§ **STORED DATA**

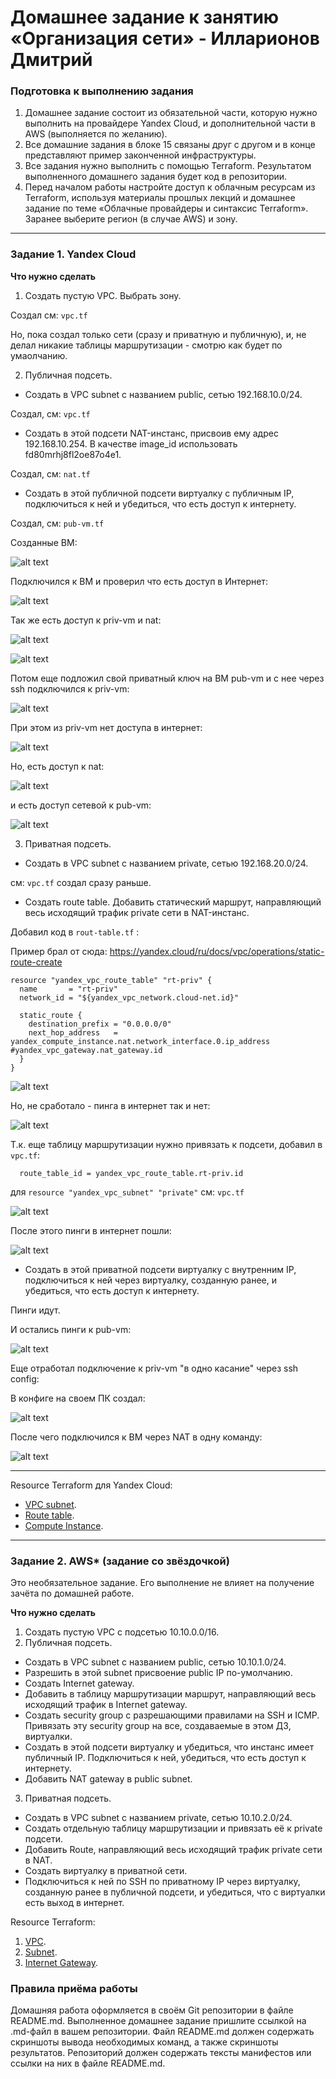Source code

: # Домашнее задание к занятию «Организация сети» - Илларионов Дмитрий

### Подготовка к выполнению задания

1. Домашнее задание состоит из обязательной части, которую нужно выполнить на провайдере Yandex Cloud, и дополнительной части в AWS (выполняется по желанию). 
2. Все домашние задания в блоке 15 связаны друг с другом и в конце представляют пример законченной инфраструктуры.  
3. Все задания нужно выполнить с помощью Terraform. Результатом выполненного домашнего задания будет код в репозитории. 
4. Перед началом работы настройте доступ к облачным ресурсам из Terraform, используя материалы прошлых лекций и домашнее задание по теме «Облачные провайдеры и синтаксис Terraform». Заранее выберите регион (в случае AWS) и зону.

---
### Задание 1. Yandex Cloud 

**Что нужно сделать**

1. Создать пустую VPC. Выбрать зону.

Создал см: `vpc.tf`

Но, пока создал только сети (сразу и приватную и публичную), и, не делал никакие таблицы маршрутизации - смотрю как будет по умаолчанию.

2. Публичная подсеть.

 - Создать в VPC subnet с названием public, сетью 192.168.10.0/24.

Создал, см: `vpc.tf`

 - Создать в этой подсети NAT-инстанс, присвоив ему адрес 192.168.10.254. В качестве image_id использовать fd80mrhj8fl2oe87o4e1.

Создал, см: `nat.tf`

 - Создать в этой публичной подсети виртуалку с публичным IP, подключиться к ней и убедиться, что есть доступ к интернету.

Создал, см: `pub-vm.tf`

Созданные ВМ:

![alt text](image.png)


Подключился к ВМ и проверил что есть доступ в Интернет:

![alt text](image-1.png)

Так же есть доступ к priv-vm и nat:

![alt text](image-2.png)

![alt text](image-3.png)

Потом еще подложил свой приватный ключ на ВМ pub-vm и с нее через ssh подключился к priv-vm:

![alt text](image-4.png)

При этом из priv-vm нет доступа в интернет:

![alt text](image-5.png)

Но, есть доступ к nat:

![alt text](image-6.png)

и есть доступ сетевой к pub-vm:

![alt text](image-7.png)

3. Приватная подсеть.
 - Создать в VPC subnet с названием private, сетью 192.168.20.0/24.

см: `vpc.tf` создал сразу раньше.

 - Создать route table. Добавить статический маршрут, направляющий весь исходящий трафик private сети в NAT-инстанс.

Добавил код в `rout-table.tf` :

Пример брал от сюда:
https://yandex.cloud/ru/docs/vpc/operations/static-route-create

```
resource "yandex_vpc_route_table" "rt-priv" {
  name       = "rt-priv"
  network_id = "${yandex_vpc_network.cloud-net.id}"

  static_route {
    destination_prefix = "0.0.0.0/0"
    next_hop_address   = yandex_compute_instance.nat.network_interface.0.ip_address #yandex_vpc_gateway.nat_gateway.id
  }
}
```
![alt text](image-8.png)

Но, не сработало - пинга в интернет так и нет:

![alt text](image-9.png)

Т.к. еще таблицу маршрутизации нужно привязать к подсети, добавил в `vpc.tf`:

```
  route_table_id = yandex_vpc_route_table.rt-priv.id
```
для `resource "yandex_vpc_subnet" "private"`
см: `vpc.tf`

![alt text](image-10.png)

После этого пинги в интернет пошли:

![alt text](image-10.png)

 - Создать в этой приватной подсети виртуалку с внутренним IP, подключиться к ней через виртуалку, созданную ранее, и убедиться, что есть доступ к интернету.

Пинги идут.

И остались пинги к pub-vm:

![alt text](image-11.png)


Еще отработал подключение к priv-vm "в одно касание" через ssh config:

В конфиге на своем ПК создал:

![alt text](image-12.png)

После чего подключился к ВМ через NAT в одну команду:

![alt text](image-13.png)

---

Resource Terraform для Yandex Cloud:

- [VPC subnet](https://registry.terraform.io/providers/yandex-cloud/yandex/latest/docs/resources/vpc_subnet).
- [Route table](https://registry.terraform.io/providers/yandex-cloud/yandex/latest/docs/resources/vpc_route_table).
- [Compute Instance](https://registry.terraform.io/providers/yandex-cloud/yandex/latest/docs/resources/compute_instance).

---
### Задание 2. AWS* (задание со звёздочкой)

Это необязательное задание. Его выполнение не влияет на получение зачёта по домашней работе.

**Что нужно сделать**

1. Создать пустую VPC с подсетью 10.10.0.0/16.
2. Публичная подсеть.

 - Создать в VPC subnet с названием public, сетью 10.10.1.0/24.
 - Разрешить в этой subnet присвоение public IP по-умолчанию.
 - Создать Internet gateway.
 - Добавить в таблицу маршрутизации маршрут, направляющий весь исходящий трафик в Internet gateway.
 - Создать security group с разрешающими правилами на SSH и ICMP. Привязать эту security group на все, создаваемые в этом ДЗ, виртуалки.
 - Создать в этой подсети виртуалку и убедиться, что инстанс имеет публичный IP. Подключиться к ней, убедиться, что есть доступ к интернету.
 - Добавить NAT gateway в public subnet.
3. Приватная подсеть.
 - Создать в VPC subnet с названием private, сетью 10.10.2.0/24.
 - Создать отдельную таблицу маршрутизации и привязать её к private подсети.
 - Добавить Route, направляющий весь исходящий трафик private сети в NAT.
 - Создать виртуалку в приватной сети.
 - Подключиться к ней по SSH по приватному IP через виртуалку, созданную ранее в публичной подсети, и убедиться, что с виртуалки есть выход в интернет.

Resource Terraform:

1. [VPC](https://registry.terraform.io/providers/hashicorp/aws/latest/docs/resources/vpc).
1. [Subnet](https://registry.terraform.io/providers/hashicorp/aws/latest/docs/resources/subnet).
1. [Internet Gateway](https://registry.terraform.io/providers/hashicorp/aws/latest/docs/resources/internet_gateway).

### Правила приёма работы

Домашняя работа оформляется в своём Git репозитории в файле README.md. Выполненное домашнее задание пришлите ссылкой на .md-файл в вашем репозитории.
Файл README.md должен содержать скриншоты вывода необходимых команд, а также скриншоты результатов.
Репозиторий должен содержать тексты манифестов или ссылки на них в файле README.md.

§ **EXERCISE GOAL**
Print all data above verbatim, except pictures.

§ **OUTPUT**
Source code

: # Домашнее задание к занятию «Организация сети» - Илларионов Дмитрий

### Подготовка к выполнению задания

1. Домашнее задание состоит из обязательной части, которую нужно выполнить на провайдере Yandex Cloud, и дополнительной части в AWS (выполняется по желанию). 
2. Все домашние задания в блоке 15 связаны друг с другом и в конце представляют пример законченной инфраструктуры.  
3. Все задания нужно выполнить с помощью Terraform. Результатом выполненного домашнего задания будет код в репозитории. 
4. Перед началом работы настройте доступ к облачным ресурсам из Terraform, используя материалы прошлых лекций и домашнее задание по теме «Облачные провайдеры и синтаксис Terraform». Заранее выберите регион (в случае AWS) и зону.

---
### Задание 1. Yandex Cloud 

**Что нужно сделать**

1. Создать пустую VPC. Выбрать зону.

Создал см: `vpc.tf`

Но, пока создал только сети (сразу и приватную и публичную), и, не делал никакие таблицы маршрутизации - смотрю как будет по умаолчанию.

2. Публичная подсеть.

 - Создать в VPC subnet с названием public, сетью 192.168.10.0/24.

Создал, см: `vpc.tf`

 - Создать в этой подсети NAT-инстанс, присвоив ему адрес 192.168.10.254. В качестве image_id использовать fd80mrhj8fl2oe87o4e1.

Создал, см: `nat.tf`

 - Создать в этой публичной подсети виртуалку с публичным IP, подключиться к ней и убедиться, что есть доступ к интернету.

Создал, см: `pub-vm.tf`

Созданные ВМ:

![alt text](image.png)


Подключился к ВМ и проверил что есть доступ в Интернет:

![alt text](image-1.png)

Так же есть доступ к priv-vm и nat:

![alt text](image-2.png)

![alt text](image-3.png)

Потом еще подложил свой приватный ключ на ВМ pub-vm и с нее через ssh подключился к priv-vm:

![alt text](image-4.png)

При этом из priv-vm нет доступа в интернет:

![alt text](image-5.png)

Но, есть доступ к nat:

![alt text](image-6.png)

и есть доступ сетевой к pub-vm:

![alt text](image-7.png)

3. Приватная подсеть.
 - Создать в VPC subnet с названием private, сетью 192.168.20.0/24.

см: `vpc.tf` создал сразу раньше.

 - Создать route table. Добавить статический маршрут, направляющий весь исходящий трафик private сети в NAT-инстанс.

Добавил код в `rout-table.tf` :

Пример брал от сюда:
https://yandex.cloud/ru/docs/vpc/operations/static-route-create

```
resource "yandex_vpc_route_table" "rt-priv" {
  name       = "rt-priv"
  network_id = "${yandex_vpc_network.cloud-net.id}"

  static_route {
    destination_prefix = "0.0.0.0/0"
    next_hop_address   = yandex_compute_instance.nat.network_interface.0.ip_address #yandex_vpc_gateway.nat_gateway.id
  }
}
```
![alt text](image-8.png)

Но, не сработало - пинга в интернет так и нет:

![alt text](image-9.png)

Т.к. еще таблицу маршрутизации нужно привязать к подсети, добавил в `vpc.tf`:

```
  route_table_id = yandex_vpc_route_table.rt-priv.id
```
для `resource "yandex_vpc_subnet" "private"`
см: `vpc.tf`

![alt text](image-10.png)

После этого пинги в интернет пошли:

![alt text](image-10.png)

 - Создать в этой приватной подсети виртуалку с внутренним IP, подключиться к ней через виртуалку, созданную ранее, и убедиться, что есть доступ к интернету.

Пинги идут.

И остались пинги к pub-vm:

![alt text](image-11.png)


Еще отработал подключение к priv-vm "в одно касание" через ssh config:

В конфиге на своем ПК создал:

![alt text](image-12.png)

После чего подключился к ВМ через NAT в одну команду:

![alt text](image-13.png)

---

Resource Terraform для Yandex Cloud:

- [VPC subnet](https://registry.terraform.io/providers/yandex-cloud/yandex/latest/docs/resources/vpc_subnet).
- [Route table](https://registry.terraform.io/providers/yandex-cloud/yandex/latest/docs/resources/vpc_route_table).
- [Compute Instance](https://registry.terraform.io/providers/yandex-cloud/yandex/latest/docs/resources/compute_instance).

---
### Задание 2. AWS* (задание со звёздочкой)

Это необязательное задание. Его выполнение не влияет на получение зачёта по домашней работе.

**Что нужно сделать**

1. Создать пустую VPC с подсетью 10.10.0.0/16.
2. Публичная подсеть.

 - Создать в VPC subnet с названием public, сетью 10.10.1.0/24.
 - Разрешить в этой subnet присвоение public IP по-умолчанию.
 - Создать Internet gateway.
 - Добавить в таблицу маршрутизации маршрут, направляющий весь исходящий трафик в Internet gateway.
 - Создать security group с разрешающими правилами на SSH и ICMP. Привязать эту security group на все, создаваемые в этом ДЗ, виртуалки.
 - Создать в этой подсети виртуалку и убедиться, что инстанс имеет публичный IP. Подключиться к ней, убедиться, что есть доступ к интернету.
 - Добавить NAT gateway в public subnet.
3. Приватная подсеть.
 - Создать в VPC subnet с названием private, сетью 10.10.2.0/24.
 - Создать отдельную таблицу маршрутизации и привязать её к private подсети.
 - Добавить Route, направляющий весь исходящий трафик private сети в NAT.
 - Создать виртуалку в приватной сети.
 - Подключиться к ней по SSH по приватному IP через виртуалку, созданную ранее в публичной подсети, и убедиться, что с виртуалки есть выход в интернет.

Resource Terraform:

1. [VPC](https://registry.terraform.io/providers/hashicorp/aws/latest/docs/resources/vpc).
1. [Subnet](https://registry.terraform.io/providers/hashicorp/aws/latest/docs/resources/subnet).
1. [Internet Gateway](https://registry.terraform.io/providers/hashicorp/aws/latest/docs/resources/internet_gateway).

### Правила приёма работы

Домашняя работа оформляется в своём Git репозитории в файле README.md. Выполненное домашнее задание пришлите ссылкой на .md-файл в вашем репозитории.
Файл README.md должен содержать скриншоты вывода необходимых команд, а также скриншоты результатов.
Репозиторий должен содержать тексты манифестов или ссылки на них в файле README.md.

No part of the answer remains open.